▸ **Task details**
The answer must consist of every line from the data that holds the string "oriented".

▸ **Records provided**
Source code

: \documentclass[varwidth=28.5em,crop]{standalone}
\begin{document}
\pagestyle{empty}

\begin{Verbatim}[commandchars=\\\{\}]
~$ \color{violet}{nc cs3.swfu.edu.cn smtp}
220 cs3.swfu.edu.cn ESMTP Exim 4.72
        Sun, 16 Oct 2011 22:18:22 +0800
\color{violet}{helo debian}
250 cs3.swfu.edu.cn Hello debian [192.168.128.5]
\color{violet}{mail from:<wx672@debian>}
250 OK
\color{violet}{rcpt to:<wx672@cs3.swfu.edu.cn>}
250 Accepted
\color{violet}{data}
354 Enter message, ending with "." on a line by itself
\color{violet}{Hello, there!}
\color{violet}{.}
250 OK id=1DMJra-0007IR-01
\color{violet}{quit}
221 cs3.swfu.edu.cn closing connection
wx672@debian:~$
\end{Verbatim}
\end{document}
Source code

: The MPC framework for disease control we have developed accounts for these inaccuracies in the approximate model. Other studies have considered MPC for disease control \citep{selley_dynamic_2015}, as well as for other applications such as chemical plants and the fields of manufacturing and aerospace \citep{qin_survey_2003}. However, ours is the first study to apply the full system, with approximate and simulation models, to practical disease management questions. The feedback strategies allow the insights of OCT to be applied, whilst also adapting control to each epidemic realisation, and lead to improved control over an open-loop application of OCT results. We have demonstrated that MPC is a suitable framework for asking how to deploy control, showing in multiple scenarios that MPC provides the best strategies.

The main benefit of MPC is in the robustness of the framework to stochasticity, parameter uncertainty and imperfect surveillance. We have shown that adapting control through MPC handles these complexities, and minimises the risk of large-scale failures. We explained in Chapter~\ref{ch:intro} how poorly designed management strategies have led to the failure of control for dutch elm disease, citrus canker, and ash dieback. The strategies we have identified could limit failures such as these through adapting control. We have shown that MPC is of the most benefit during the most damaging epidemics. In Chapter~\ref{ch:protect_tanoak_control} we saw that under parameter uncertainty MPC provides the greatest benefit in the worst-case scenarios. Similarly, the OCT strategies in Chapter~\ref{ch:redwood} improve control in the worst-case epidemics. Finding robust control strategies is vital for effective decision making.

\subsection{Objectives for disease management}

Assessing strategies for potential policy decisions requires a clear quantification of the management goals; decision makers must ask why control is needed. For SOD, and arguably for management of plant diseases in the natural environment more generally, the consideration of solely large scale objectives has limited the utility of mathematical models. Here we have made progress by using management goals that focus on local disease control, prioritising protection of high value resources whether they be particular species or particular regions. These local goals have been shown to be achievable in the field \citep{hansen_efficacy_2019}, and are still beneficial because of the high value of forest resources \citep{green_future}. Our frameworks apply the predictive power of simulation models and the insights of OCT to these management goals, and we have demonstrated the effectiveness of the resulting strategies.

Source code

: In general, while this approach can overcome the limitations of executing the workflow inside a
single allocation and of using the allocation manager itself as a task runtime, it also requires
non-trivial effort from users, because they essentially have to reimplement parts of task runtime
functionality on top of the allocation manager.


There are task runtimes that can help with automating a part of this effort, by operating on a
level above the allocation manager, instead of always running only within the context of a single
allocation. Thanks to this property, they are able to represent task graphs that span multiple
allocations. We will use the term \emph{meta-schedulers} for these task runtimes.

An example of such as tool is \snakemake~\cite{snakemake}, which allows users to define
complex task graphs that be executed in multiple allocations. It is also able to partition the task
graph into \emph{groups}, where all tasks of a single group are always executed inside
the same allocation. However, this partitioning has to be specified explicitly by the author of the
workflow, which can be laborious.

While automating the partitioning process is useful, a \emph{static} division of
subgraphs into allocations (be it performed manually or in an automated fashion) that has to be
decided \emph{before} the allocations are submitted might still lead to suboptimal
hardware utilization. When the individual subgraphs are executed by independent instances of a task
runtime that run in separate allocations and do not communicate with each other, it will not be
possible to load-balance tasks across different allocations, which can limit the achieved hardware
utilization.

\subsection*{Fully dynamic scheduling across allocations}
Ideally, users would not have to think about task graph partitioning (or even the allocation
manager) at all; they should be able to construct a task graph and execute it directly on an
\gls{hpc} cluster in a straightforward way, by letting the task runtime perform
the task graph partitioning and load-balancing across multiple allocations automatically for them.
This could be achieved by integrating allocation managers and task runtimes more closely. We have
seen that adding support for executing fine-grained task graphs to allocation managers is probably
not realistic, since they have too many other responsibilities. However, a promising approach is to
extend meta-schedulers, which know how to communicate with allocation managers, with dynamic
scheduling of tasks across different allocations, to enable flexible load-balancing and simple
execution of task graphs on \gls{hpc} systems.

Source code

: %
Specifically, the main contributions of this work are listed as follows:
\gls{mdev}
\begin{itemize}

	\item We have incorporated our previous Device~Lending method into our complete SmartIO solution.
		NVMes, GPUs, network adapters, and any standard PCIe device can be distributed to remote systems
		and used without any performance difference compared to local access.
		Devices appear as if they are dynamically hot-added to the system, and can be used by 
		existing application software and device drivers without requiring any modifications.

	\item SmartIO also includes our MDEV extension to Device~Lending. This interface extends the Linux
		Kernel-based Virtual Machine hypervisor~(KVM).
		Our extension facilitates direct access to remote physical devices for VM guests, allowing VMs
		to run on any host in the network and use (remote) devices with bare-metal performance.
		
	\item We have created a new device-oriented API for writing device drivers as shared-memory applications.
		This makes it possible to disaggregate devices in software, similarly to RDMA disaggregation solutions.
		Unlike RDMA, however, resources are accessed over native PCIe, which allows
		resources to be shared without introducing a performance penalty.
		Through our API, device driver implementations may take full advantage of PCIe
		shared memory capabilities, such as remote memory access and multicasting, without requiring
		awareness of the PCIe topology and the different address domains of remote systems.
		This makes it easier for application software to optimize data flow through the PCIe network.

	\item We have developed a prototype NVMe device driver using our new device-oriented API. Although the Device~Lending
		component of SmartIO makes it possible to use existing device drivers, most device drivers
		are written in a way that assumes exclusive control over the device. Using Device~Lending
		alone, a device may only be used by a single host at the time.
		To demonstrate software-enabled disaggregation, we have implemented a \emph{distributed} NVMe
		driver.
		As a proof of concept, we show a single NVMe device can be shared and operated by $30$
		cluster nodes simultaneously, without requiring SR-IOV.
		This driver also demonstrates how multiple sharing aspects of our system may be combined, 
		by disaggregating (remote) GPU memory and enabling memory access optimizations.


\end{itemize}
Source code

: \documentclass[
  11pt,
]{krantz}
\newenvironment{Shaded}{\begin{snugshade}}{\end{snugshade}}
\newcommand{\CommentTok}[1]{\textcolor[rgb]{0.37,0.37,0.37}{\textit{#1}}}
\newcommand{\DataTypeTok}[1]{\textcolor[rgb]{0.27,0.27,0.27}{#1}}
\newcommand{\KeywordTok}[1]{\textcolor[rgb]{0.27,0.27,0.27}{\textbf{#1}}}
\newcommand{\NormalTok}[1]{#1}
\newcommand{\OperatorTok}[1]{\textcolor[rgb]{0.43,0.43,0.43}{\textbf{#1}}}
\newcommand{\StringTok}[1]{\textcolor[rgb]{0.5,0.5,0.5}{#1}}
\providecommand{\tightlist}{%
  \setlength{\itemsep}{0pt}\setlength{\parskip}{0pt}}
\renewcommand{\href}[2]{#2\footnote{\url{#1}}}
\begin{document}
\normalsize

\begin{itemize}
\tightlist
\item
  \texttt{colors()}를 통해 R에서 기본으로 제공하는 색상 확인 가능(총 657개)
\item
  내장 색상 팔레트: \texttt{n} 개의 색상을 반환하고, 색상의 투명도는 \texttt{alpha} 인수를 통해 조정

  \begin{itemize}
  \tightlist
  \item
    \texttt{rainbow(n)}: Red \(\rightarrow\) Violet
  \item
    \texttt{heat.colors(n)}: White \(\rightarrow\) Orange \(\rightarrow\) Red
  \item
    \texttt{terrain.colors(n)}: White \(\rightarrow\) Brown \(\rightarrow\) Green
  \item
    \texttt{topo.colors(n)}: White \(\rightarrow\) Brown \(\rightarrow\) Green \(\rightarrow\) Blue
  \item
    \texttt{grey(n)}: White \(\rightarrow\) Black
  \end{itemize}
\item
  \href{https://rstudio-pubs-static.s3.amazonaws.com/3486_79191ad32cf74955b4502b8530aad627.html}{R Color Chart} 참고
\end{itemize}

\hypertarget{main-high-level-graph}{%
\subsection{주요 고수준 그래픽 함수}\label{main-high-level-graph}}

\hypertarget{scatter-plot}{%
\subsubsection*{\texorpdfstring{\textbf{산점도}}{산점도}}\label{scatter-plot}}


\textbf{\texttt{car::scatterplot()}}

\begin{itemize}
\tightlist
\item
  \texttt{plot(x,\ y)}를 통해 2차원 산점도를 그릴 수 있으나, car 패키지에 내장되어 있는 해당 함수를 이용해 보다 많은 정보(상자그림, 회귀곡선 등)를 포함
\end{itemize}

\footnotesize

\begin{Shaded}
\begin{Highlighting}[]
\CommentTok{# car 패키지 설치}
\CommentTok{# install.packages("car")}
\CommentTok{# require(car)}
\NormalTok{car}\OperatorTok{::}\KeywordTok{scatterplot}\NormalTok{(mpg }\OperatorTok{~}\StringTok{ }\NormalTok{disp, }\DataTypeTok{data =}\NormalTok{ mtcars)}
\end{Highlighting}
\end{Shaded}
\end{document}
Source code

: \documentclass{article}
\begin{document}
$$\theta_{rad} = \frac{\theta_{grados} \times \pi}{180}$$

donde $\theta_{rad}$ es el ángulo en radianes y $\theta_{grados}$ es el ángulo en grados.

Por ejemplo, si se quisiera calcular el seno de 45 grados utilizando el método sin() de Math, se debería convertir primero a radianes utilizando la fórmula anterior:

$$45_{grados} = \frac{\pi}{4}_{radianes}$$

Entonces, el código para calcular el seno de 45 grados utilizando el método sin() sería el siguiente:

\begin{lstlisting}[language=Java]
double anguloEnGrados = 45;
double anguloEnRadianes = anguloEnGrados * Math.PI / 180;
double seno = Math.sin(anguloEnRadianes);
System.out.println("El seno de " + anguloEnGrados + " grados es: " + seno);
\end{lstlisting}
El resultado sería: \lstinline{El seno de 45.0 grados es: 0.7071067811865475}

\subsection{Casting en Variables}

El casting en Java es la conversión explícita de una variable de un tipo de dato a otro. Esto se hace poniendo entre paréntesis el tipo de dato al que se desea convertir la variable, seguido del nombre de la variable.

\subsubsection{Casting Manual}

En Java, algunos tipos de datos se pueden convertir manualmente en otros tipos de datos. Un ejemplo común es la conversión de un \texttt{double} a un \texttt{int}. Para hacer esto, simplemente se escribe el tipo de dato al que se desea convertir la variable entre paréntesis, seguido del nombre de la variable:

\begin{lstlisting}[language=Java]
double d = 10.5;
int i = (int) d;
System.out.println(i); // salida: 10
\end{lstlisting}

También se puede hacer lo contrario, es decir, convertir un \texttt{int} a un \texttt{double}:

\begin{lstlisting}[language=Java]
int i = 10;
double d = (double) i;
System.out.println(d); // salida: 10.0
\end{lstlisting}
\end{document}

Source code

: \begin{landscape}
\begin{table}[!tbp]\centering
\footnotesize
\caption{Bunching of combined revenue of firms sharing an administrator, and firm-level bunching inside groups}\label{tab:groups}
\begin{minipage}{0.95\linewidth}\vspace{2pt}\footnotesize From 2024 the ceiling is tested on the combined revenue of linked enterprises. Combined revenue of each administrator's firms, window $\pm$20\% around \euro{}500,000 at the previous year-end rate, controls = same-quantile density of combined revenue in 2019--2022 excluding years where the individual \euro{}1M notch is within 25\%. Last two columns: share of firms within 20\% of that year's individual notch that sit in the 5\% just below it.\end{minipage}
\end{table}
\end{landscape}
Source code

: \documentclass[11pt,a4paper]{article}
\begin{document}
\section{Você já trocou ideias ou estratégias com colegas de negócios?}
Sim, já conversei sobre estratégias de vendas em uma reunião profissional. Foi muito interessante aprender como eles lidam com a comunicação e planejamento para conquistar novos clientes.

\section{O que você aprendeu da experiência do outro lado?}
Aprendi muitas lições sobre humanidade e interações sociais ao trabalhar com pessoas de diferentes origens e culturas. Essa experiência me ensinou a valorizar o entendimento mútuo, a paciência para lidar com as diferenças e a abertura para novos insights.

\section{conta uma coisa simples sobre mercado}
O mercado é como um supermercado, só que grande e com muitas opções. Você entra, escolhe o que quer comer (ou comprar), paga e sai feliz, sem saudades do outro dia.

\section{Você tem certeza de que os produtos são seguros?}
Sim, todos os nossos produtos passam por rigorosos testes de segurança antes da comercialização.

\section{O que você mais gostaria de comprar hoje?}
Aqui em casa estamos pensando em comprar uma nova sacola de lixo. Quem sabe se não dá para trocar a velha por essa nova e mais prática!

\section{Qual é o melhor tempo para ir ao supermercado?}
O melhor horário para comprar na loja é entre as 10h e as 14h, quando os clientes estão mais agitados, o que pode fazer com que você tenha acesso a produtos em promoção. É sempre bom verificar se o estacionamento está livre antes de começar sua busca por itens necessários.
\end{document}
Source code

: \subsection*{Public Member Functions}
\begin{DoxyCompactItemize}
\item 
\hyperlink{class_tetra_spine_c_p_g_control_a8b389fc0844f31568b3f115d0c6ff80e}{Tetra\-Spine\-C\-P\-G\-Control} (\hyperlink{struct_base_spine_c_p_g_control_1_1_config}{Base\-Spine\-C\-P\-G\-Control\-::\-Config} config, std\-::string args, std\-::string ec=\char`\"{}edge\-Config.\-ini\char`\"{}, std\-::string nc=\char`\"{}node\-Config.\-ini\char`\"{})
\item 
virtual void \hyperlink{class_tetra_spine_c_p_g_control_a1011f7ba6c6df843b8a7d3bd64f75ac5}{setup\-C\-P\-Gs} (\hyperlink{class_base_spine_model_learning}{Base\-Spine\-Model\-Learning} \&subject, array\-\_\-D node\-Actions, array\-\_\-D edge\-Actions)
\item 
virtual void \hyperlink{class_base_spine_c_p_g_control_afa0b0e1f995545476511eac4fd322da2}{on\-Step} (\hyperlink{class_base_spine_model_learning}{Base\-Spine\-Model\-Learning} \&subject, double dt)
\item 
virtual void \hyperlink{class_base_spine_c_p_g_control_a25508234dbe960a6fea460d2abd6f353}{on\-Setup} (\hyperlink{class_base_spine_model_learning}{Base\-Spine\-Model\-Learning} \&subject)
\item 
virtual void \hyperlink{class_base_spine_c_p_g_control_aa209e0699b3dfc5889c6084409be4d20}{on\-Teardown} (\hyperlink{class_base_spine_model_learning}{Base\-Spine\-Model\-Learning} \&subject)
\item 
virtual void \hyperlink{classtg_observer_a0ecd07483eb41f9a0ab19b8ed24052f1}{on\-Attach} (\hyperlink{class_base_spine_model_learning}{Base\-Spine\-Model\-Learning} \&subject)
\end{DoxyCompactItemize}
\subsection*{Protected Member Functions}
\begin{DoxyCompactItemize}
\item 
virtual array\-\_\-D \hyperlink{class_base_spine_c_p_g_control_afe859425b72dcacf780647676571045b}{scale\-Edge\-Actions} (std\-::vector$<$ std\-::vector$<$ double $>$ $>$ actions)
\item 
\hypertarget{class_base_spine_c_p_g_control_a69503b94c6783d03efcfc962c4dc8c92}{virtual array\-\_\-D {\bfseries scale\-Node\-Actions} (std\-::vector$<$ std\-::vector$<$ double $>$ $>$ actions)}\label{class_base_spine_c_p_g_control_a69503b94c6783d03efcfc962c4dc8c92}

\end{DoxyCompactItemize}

▸ **Written response**
	\item We have created a new device-oriented API for writing device drivers as shared-memory applications.
	\item We have developed a prototype NVMe device driver using our new device-oriented API. Although the Device~Lending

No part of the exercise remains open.